Background : 'Major pulmonary thromboembolism' is defined as right ventricular (RV) dysfunction, with or without shock, accompanied by significant morbidity and mortality. In this study, those with major pulmonary thromboembolism were divided into the shock and RV dysfunction only groups, and then investigated the mortality and complications in thrombolysis or anticoagulation, respectively. Methods : In a retrospective study, between January 1995 and December 2004, 60 eligible patients with a major pulmonary thromboembolism, admitted in Asan Medical Center, were included. Results : A total of 57 patients were treated with medical therapy. Thrombolysis was performed in 13 patients (23%) and anticoagulation in 44 (77%). There were no differences in the APACHEII and SOFA scores between the two groups. 6 (46%) and 11 (25%) patients died in the thrombolysis and anticoagulation groups, respectively (p=0.176). In the 19 patients (33%) showing shock, thrombolysis was performed in 9 (47%) and anticoagulation in 10 (53%). 4 (44%) of the 9 patients treated with thrombolytic agents and 3 (30%) of the 10 treated with anticoagulants died (p=0.650). In the 38 patients (67%) showing RV dysfunction only, thrombolysis was performed in 4 (11%) and anticoagulation in 34 (89%). 2 (50%) of the 4 patients treated with thrombolytics and 8 (24%) of the 34 treated with anticoagulants died (p=0.279). Three patients (23%) who underwent thrombolysis had a major bleeding episode, compared with 2 (5%) who were treated with anticoagulants (p=0.072). Conclusion: The results of our study showed that thrombolysis did not lower mortality and tended to increase major bleeding compared with anticoagulation in both the shock and RV dysfunction only groups. Further evaluation of the efficacy and safety of thrombolytic therapy for major thromboembolism appears warranted in Korea.
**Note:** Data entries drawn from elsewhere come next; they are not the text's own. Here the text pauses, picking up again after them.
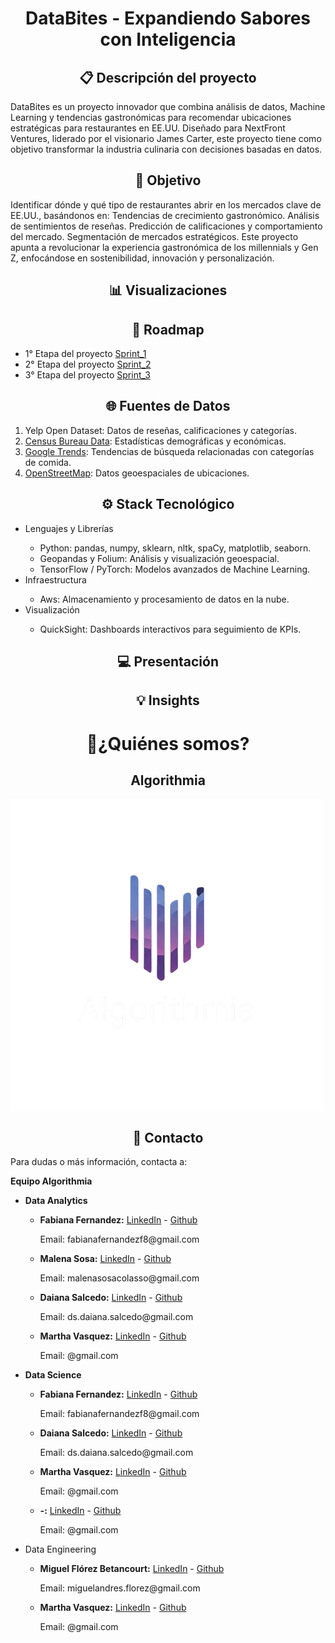 <h1 align='center'> DataBites - Expandiendo Sabores con Inteligencia</h1>

<h2 align='center'> 📋 Descripción del proyecto</h2>
DataBites es un proyecto innovador que combina análisis de datos, Machine Learning y tendencias gastronómicas para recomendar ubicaciones estratégicas para restaurantes en EE.UU. Diseñado para NextFront Ventures, liderado por el visionario James Carter, este proyecto tiene como objetivo transformar la industria culinaria con decisiones basadas en datos.

<h2 align='center'> 🎯 Objetivo</h2>
Identificar dónde y qué tipo de restaurantes abrir en los mercados clave de EE.UU., basándonos en:
Tendencias de crecimiento gastronómico.
Análisis de sentimientos de reseñas.
Predicción de calificaciones y comportamiento del mercado.
Segmentación de mercados estratégicos.
Este proyecto apunta a revolucionar la experiencia gastronómica de los millennials y Gen Z, enfocándose en sostenibilidad, innovación y personalización.


<h2 align='center'> 📊 Visualizaciones</h2>


<h2 align='center'> 📅 Roadmap </h2>


- 1° Etapa del proyecto [Sprint_1](https://github.com/Dai-S2/Tendencias_Gastronomicas_USA/tree/main/Sprint%20_%231)
- 2° Etapa del proyecto [Sprint_2](https://github.com/Dai-S2/Tendencias_Gastronomicas_USA/tree/main/Sprint_%232)
- 3° Etapa del proyecto [Sprint_3](https://github.com/Dai-S2/Tendencias_Gastronomicas_USA/tree/main/Sprint_%233)



<h2 align='center'> 🌐 Fuentes de Datos</h2>
<ol>
    <li> Yelp Open Dataset: Datos de reseñas, calificaciones y categorías. </li>
    <li> <a href='https://www.census.gov//'> Census Bureau Data</a>: Estadísticas demográficas y económicas. </li>
    <li><a href='https://trends.google.com/trends/'>Google Trends</a>: Tendencias de búsqueda relacionadas con categorías de comida. </li>
    <li><a href='https://www.openstreetmap.org/#map=4/-22.92/-46.80'>OpenStreetMap</a>: Datos geoespaciales de ubicaciones. </li>
</ol>


<h2 align='center'>⚙️ Stack Tecnológico</h2>
    <ul>
        <li> Lenguajes y Librerías</li>
            <ul>
                <li> Python: pandas, numpy, sklearn, nltk, spaCy, matplotlib, seaborn.</li>
                <li> Geopandas y Folium: Análisis y visualización geoespacial.</li>
                <li> TensorFlow / PyTorch: Modelos avanzados de Machine Learning.</li>
            </ul>
        <li> Infraestructura</li>
            <ul>
                <li> Aws: Almacenamiento y procesamiento de datos en la nube.</li>
            </ul>
        <li> Visualización</li>
            <ul>
                <li> QuickSight: Dashboards interactivos para seguimiento de KPIs.</li>
            </ul>
    </ul>

<h2 align='center'> 💻 Presentación</h2>



<h2 align='center'> 💡 Insights</h2>



<h1 align='center'>🤔¿Quiénes somos? </h1>

<h2 align='center'> Algorithmia </h2>

<img src="Imagen/Logo algorithmia.png" alt="logo_algotithmia" title="logo algotithmia" align='center'>

<h2 align='center'> 👤 Contacto </h2>
<p>Para dudas o más información, contacta a:</p>
<p><b>Equipo Algorithmia</b></p>
<ul> 
    <li><b>Data Analytics </b></li>
        <ul>
        <li><b>Fabiana Fernandez:</b> <a href= '-'> LinkedIn</a> - <a href='https://github.com/FabSignal'>Github</a> 
            <p>Email: fabianafernandezf8@gmail.com</p>
        </li>
        <li><b>Malena Sosa:</b> <a href= 'http://linkedin.com/in/malena-sosa-0224ab13a'> LinkedIn</a> - <a href='https://github.com/sc-malena'>Github</a> <p>Email: malenasosacolasso@gmail.com</p>
        </li>
        <li><b>Daiana Salcedo:</b> <a href= 'https://www.linkedin.com/in/daiana-salcedo/'> LinkedIn</a> - <a href='https://github.com/Dai-S2'>Github</a> <p>Email: ds.daiana.salcedo@gmail.com</p>
        </li>
        <li><b>Martha Vasquez:</b> <a href= '-'> LinkedIn</a> - <a href='https://github.com/marthavasq'>Github</a> <p>Email: @gmail.com</p>
        </li>
        </ul>
    <li><b> Data Science </b></li>
        <ul>
        <li><b>Fabiana Fernandez:</b> <a href= '-'> LinkedIn</a> - <a href='https://github.com/FabSignal'>Github</a> 
            <p>Email: fabianafernandezf8@gmail.com</p>
        </li>
        <li><b>Daiana Salcedo:</b> <a href= 'https://www.linkedin.com/in/daiana-salcedo/'> LinkedIn</a> - <a href='https://github.com/Dai-S2'>Github</a> <p>Email: ds.daiana.salcedo@gmail.com</p>
        </li>
        <li><b>Martha Vasquez:</b> <a href= '-'> LinkedIn</a> - <a href='https://github.com/marthavasq'>Github</a> <p>Email: @gmail.com</p>
        <li><b>-:</b> <a href= '-'> LinkedIn</a> - <a href='-'>Github</a> <p>Email: @gmail.com</p>
        </li>
        </ul>
    <li> Data Engineering </li>
    <ul>
        <li><b>Miguel Flórez Betancourt:</b> <a href= 'https://www.linkedin.com/in/miguel-fl%C3%B3rez-betancourt-251508121'> LinkedIn</a> - <a href='https://github.com/miguelflorez1994'>Github</a> <p>Email: miguelandres.florez@gmail.com</p>
        </li>
        <li><b>Martha Vasquez:</b> <a href= '-'> LinkedIn</a> - <a href='https://github.com/marthavasq'>Github</a> <p>Email: @gmail.com</p>
        </li>
        </ul>
</ul>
연구배경 : 우심실부전 또는 쇽을 보였던 중증 폐색전증에서 혈전용해요법 혹은 항응고요법을 시행했을 때 예후의 차이에 대해 조사해 보고자 하였다. 방 법 : 1995년 1월부터 2004년 12월까지 서울아산병원에 입원했던 폐색전증 환자 중에서 우심실부전 혹은 쇽이 있었던 총 60명의 환자를 대상으로 의무기록 분석을 통해서 후향적으로 조사하였다. 결 과 : 총 57명의 환자가 혈전용해요법 또는 항응고요법을 시행 받았으며, 이 중 혈전용해제는 13명(23%)에서, 항응고제는 44명(77%)에서 사용되었다. 혈전용해요법 군과 항응고요법 군에서 APACHEII 점수나 SOFA 점수에 차이는 없었고 사망률은 각각 46% (6/13), 16% (7/44)였다(p=0.054). 쇽이 있는 19명(33%)의 환자 중 혈전용해요법은 9명(47%), 항응고요법은 10명(53%)에서 시행되었고 사망률은 각각 44% (4/9), 30% (3/10)로 차이가 없었다(p=0.650). 38명(67%)의 우심실부전 군에서 혈전용해요법은 4명(11%), 항응고요법은 34명(89%)에서 시행되었고 사망률은 50% (2/4), 24% (8/34)로 차이가 없었다(p=0.279). 중요 출혈부작용은 혈전용해요법 군과 항응고요법 군에서 23% (3/13), 5% (2/44)로 혈전용해요법이 높은 경향을 보였다(p=0.072). 결 론 : 중증 폐혈전색전증 환자에서 쇽 군과 우심실부전군을 각각 혈전용해요법과 항응고요법으로 치료했을 때, 두 군 모두에서 혈전용해요법이 항응고요법에 비해 사망률을 감소시키지 못했으며, 출혈부작용은 높은 경향을 보였다. 그러므로 우리나라에서 전향적 대규모 연구가 필요할 것으로 사료된다.